Let’s have a look at processing of exogenous
antigen, antigen coming from outside the cell.
So for example a phagocytic cell phagocytosing
an antigen or a cell endocytosing an antigen.
The protein antigen is taken up
by endocytosis or phagocytosis.
And meanwhile in professional antigen
presenting cells, as well as making
MHC Class I in the endoplasmic reticulum,
they’re making MHC Class II.
The MHC Class II associates with a molecule that’s
called invariant chain (Ii) - big I little i.
This acts as a kind of cork
in a bottle type of situation.
It acts as a stopper, because you’ll recall
from the previous slides that you’re feeding
peptide into the endoplasmic reticulum, peptides
that have come from the immunoproteasome.

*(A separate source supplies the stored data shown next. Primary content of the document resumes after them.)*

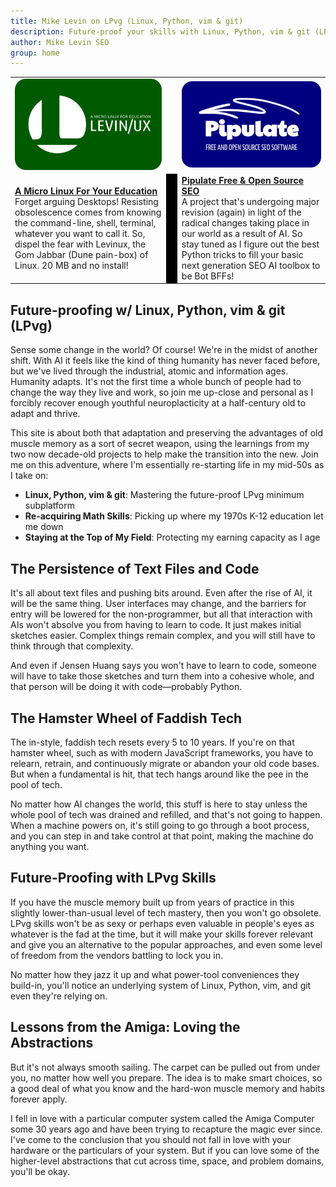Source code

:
```yaml
---
title: Mike Levin on LPvg (Linux, Python, vim & git)
description: Future-proof your skills with Linux, Python, vim & git (LPvg) as I share with you timeless and love-worthy tools in tech and re-implement Levinux and Pipulate with NixOS and AI.
author: Mike Levin SEO
group: home
---
```


<table class="logos">
<tr>
<td class="hplg"><a href="https://levinux.com/"><img src="/assets/logo/Levinux.PNG" border=0 /></a></td>
<td> </td>
<td class="hplg"><a href="https://pipulate.com/"><img src="/assets/logo/Pipulate.PNG" border=0 /></a></td>
</tr>
<tr>

<td class="hptd"><b><a href="/levinux/">A Micro Linux For Your
Education</a></b><br />Forget arguing Desktops! Resisting obsolescence comes
from knowing the command-line, shell, terminal, whatever you want to call it.
So, dispel the fear with Levinux, the Gom Jabbar (Dune pain-box) of Linux. 20
MB and no install!</td>

<td style="background: black;">&nbsp;</td>

<td class="hptd"><b><a href="/pipulate/">Pipulate Free & Open Source
SEO</a></b><br />A project that's undergoing major revision (again) in light of
the radical changes taking place in our world as a result of AI. So stay tuned
as I figure out the best Python tricks to fill your basic next generation SEO
AI toolbox to be Bot BFFs!</td>

</tr>
</table>

## Future-proofing w/ Linux, Python, vim & git (LPvg)

Sense some change in the world? Of course! We're in the midst of another shift.
With AI it feels like the kind of thing humanity has never faced before, but
we've lived through the industrial, atomic and information ages. Humanity
adapts. It's not the first time a whole bunch of people had to change the way
they live and work, so join me up-close and personal as I forcibly recover
enough youthful neuroplacticity at a half-century old to adapt and thrive.

This site is about both that adaptation and preserving the advantages of old
muscle memory as a sort of secret weapon, using the learnings from my two now
decade-old projects to help make the transition into the new. Join me on this
adventure, where I'm essentially re-starting life in my mid-50s as I take on:

- **Linux, Python, vim & git**: Mastering the future-proof LPvg minimum subplatform
- **Re-acquiring Math Skills**: Picking up where my 1970s K-12 education let me down
- **Staying at the Top of My Field**: Protecting my earning capacity as I age

## The Persistence of Text Files and Code

It's all about text files and pushing bits around. Even after the rise of AI, it
will be the same thing. User interfaces may change, and the barriers for entry
will be lowered for the non-programmer, but all that interaction with AIs won't
absolve you from having to learn to code. It just makes initial sketches easier.
Complex things remain complex, and you will still have to think through that
complexity. 

And even if Jensen Huang says you won't have to learn to code, someone will have
to take those sketches and turn them into a cohesive whole, and that person will
be doing it with code—probably Python.

## The Hamster Wheel of Faddish Tech

The in-style, faddish tech resets every 5 to 10 years. If you're on that hamster
wheel, such as with modern JavaScript frameworks, you have to relearn, retrain,
and continuously migrate or abandon your old code bases. But when a fundamental
is hit, that tech hangs around like the pee in the pool of tech. 

No matter how AI changes the world, this stuff is here to stay unless the whole
pool of tech was drained and refilled, and that's not going to happen. When a
machine powers on, it's still going to go through a boot process, and you can
step in and take control at that point, making the machine do anything you want.

## Future-Proofing with LPvg Skills

If you have the muscle memory built up from years of practice in this slightly
lower-than-usual level of tech mastery, then you won't go obsolete. LPvg skills
won't be as sexy or perhaps even valuable in people's eyes as whatever is the
fad at the time, but it will make your skills forever relevant and give you an
alternative to the popular approaches, and even some level of freedom from the
vendors battling to lock you in. 

No matter how they jazz it up and what power-tool conveniences they build-in,
you'll notice an underlying system of Linux, Python, vim, and git even they're
relying on.

## Lessons from the Amiga: Loving the Abstractions

But it's not always smooth sailing. The carpet can be pulled out from under you,
no matter how well you prepare. The idea is to make smart choices, so a good
deal of what you know and the hard-won muscle memory and habits forever apply. 

I fell in love with a particular computer system called the Amiga Computer some
30 years ago and have been trying to recapture the magic ever since. I've come
to the conclusion that you should not fall in love with your hardware or the
particulars of your system. But if you can love some of the higher-level
abstractions that cut across time, space, and problem domains, you'll be okay.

You don’t want those peptides to bind into the MHC Class
II groove, you want them to bind into the MHC Class I groove.
So to prevent peptide binding in the endoplasmic
reticulum, the peptides that are destined to meet up
with MHC Class II, there’s this stopper in the peptide
binding groove for Class II called invariant chain.
Meanwhile following endocytosis or
phagocytosis, there are various enzymes
that are produced within the endosomes
and the phagosomes that will
degrade the protein to peptides that
are approximately 15 amino acids
long, in other words the right length
to be presented by MHC Class II.
The vesicles bud off from the
endoplasmic reticulum with the MHC Class II
and the invariant chain, and
eventually these are going to meet up.
And they fuse within the cytoplasms of
the vesicle containing the peptides,
fuses with the vesicle containing the
MHC Class II plus the invariant chain.
At this point in time, the invariant
chain gets partly degraded and most of it
is chewed away by enzymes, leaving just a
little bit of the invariant chain left.
And that little bit of the
invariant chain is called CLIP.
Subsequently two molecules called DM and DO remove CLIP
and insert the peptide into the peptide binding groove.
And then the exchange occurs
between CLIP and the peptides.
And the peptide MHC complex then moves to the cell
surface where it can be recognized by CD4+ T-cells.
The T-cell receptor recognizing the
combination of peptide plus MHC Class II, and
the CD4 recognizing the non-polymorphic
regions of the MHC Class II molecule.